#### Task to carry out
Sort through the data and copy the lines holding the word "scale".

[Records for the exercise Boundary: Start]

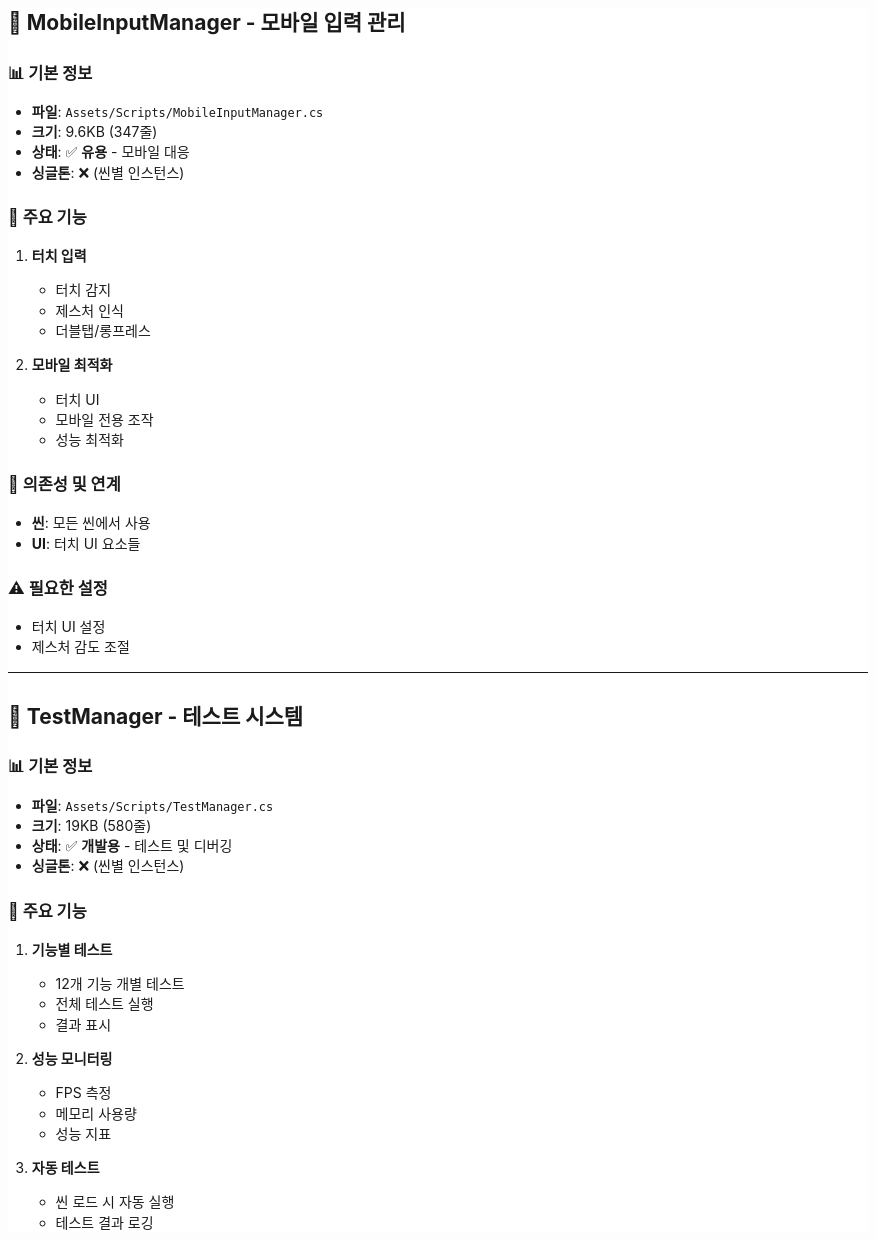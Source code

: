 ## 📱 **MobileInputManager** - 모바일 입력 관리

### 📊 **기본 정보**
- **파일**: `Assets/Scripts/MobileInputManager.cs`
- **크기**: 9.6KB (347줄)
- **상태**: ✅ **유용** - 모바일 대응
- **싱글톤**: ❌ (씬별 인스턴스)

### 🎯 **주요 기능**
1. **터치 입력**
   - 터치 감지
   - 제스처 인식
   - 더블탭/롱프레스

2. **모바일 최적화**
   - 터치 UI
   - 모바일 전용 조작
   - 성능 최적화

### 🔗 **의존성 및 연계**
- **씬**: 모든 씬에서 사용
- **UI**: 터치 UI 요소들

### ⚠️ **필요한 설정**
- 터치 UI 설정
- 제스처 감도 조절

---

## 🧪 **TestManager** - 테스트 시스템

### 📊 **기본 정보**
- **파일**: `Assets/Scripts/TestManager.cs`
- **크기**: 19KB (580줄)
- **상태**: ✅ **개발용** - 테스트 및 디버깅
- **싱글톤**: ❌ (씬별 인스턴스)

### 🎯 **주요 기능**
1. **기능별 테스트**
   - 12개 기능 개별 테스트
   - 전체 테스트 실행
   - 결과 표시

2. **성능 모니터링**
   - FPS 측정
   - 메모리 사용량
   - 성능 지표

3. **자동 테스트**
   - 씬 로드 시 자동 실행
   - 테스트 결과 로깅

[Records for the exercise Boundary: End]
[Records for the exercise Boundary: Start]

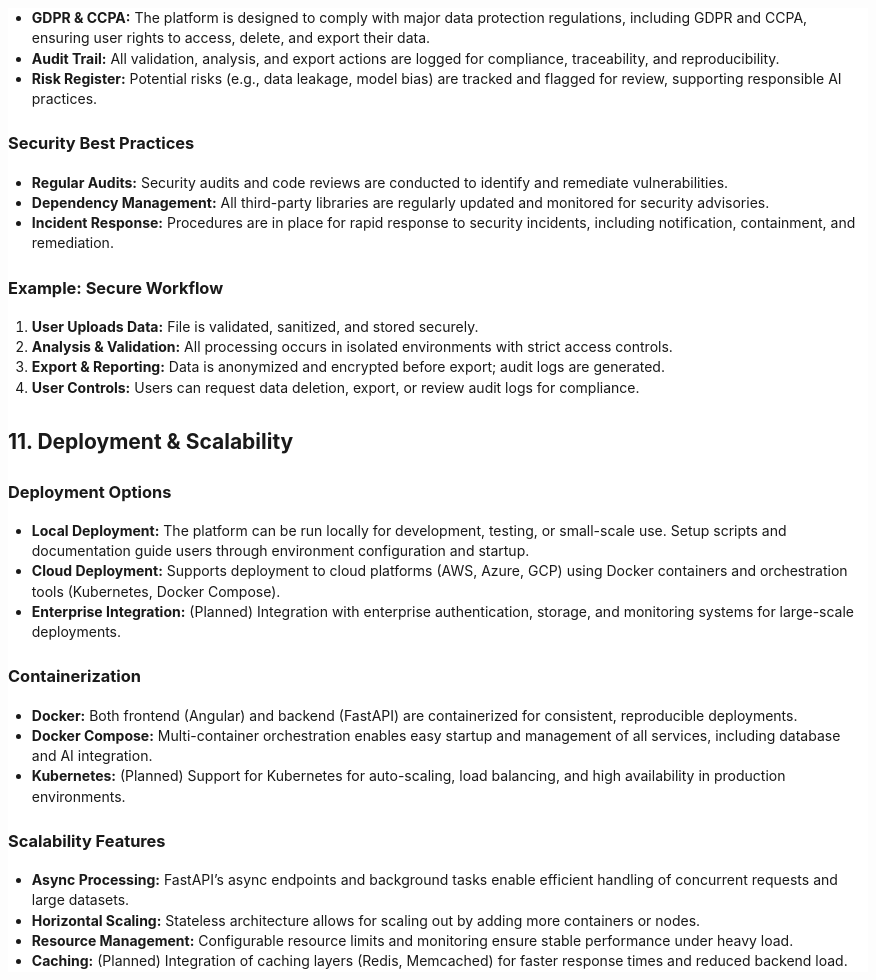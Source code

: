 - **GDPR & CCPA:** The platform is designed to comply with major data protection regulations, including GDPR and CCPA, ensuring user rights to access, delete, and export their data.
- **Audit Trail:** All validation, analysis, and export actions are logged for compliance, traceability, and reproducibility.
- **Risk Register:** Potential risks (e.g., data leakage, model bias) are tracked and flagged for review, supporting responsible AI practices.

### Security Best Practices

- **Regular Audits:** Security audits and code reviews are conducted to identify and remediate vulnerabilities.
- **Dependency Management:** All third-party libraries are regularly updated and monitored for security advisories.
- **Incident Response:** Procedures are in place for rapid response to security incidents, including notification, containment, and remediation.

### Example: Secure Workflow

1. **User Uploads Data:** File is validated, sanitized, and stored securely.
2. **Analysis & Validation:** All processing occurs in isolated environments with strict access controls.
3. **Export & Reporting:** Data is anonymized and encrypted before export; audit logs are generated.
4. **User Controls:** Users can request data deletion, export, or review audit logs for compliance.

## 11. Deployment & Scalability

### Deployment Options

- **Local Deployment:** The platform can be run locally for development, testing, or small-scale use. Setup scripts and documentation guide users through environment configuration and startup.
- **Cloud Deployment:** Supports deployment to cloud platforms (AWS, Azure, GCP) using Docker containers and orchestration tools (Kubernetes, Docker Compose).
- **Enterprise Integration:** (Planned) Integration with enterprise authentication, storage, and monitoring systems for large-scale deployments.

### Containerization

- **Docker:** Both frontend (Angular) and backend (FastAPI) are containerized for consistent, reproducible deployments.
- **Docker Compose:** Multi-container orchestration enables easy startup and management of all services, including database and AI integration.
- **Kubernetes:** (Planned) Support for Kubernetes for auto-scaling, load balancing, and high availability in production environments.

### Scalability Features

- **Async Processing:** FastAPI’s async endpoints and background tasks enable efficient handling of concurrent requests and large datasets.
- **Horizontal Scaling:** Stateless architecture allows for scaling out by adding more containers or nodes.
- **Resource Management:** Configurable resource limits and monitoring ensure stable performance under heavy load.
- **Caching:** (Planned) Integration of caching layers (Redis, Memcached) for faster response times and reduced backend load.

[Records for the exercise Boundary: End]

#### Reply
- **Local Deployment:** The platform can be run locally for development, testing, or small-scale use. Setup scripts and documentation guide users through environment configuration and startup.
- **Enterprise Integration:** (Planned) Integration with enterprise authentication, storage, and monitoring systems for large-scale deployments.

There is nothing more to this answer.